** TRY IT **
Copy each line from the data that has the word "worden" in it.

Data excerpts

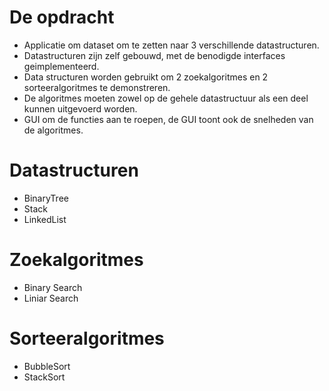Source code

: # De opdracht
- Applicatie om dataset om te zetten naar 3 verschillende datastructuren.
- Datastructuren zijn zelf gebouwd, met de benodigde interfaces geimplementeerd.
- Data structuren worden gebruikt om 2 zoekalgoritmes en 2 sorteeralgoritmes te demonstreren.
- De algoritmes moeten zowel op de gehele datastructuur als een deel kunnen uitgevoerd worden.
- GUI om de functies aan te roepen, de GUI toont ook de snelheden van de algoritmes.

# Datastructuren
- BinaryTree
- Stack
- LinkedList

# Zoekalgoritmes
- Binary Search
-  Liniar Search

# Sorteeralgoritmes
- BubbleSort
- StackSort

** RESPONSE FOR THIS EXERCISE **
- Data structuren worden gebruikt om 2 zoekalgoritmes en 2 sorteeralgoritmes te demonstreren.
- De algoritmes moeten zowel op de gehele datastructuur als een deel kunnen uitgevoerd worden.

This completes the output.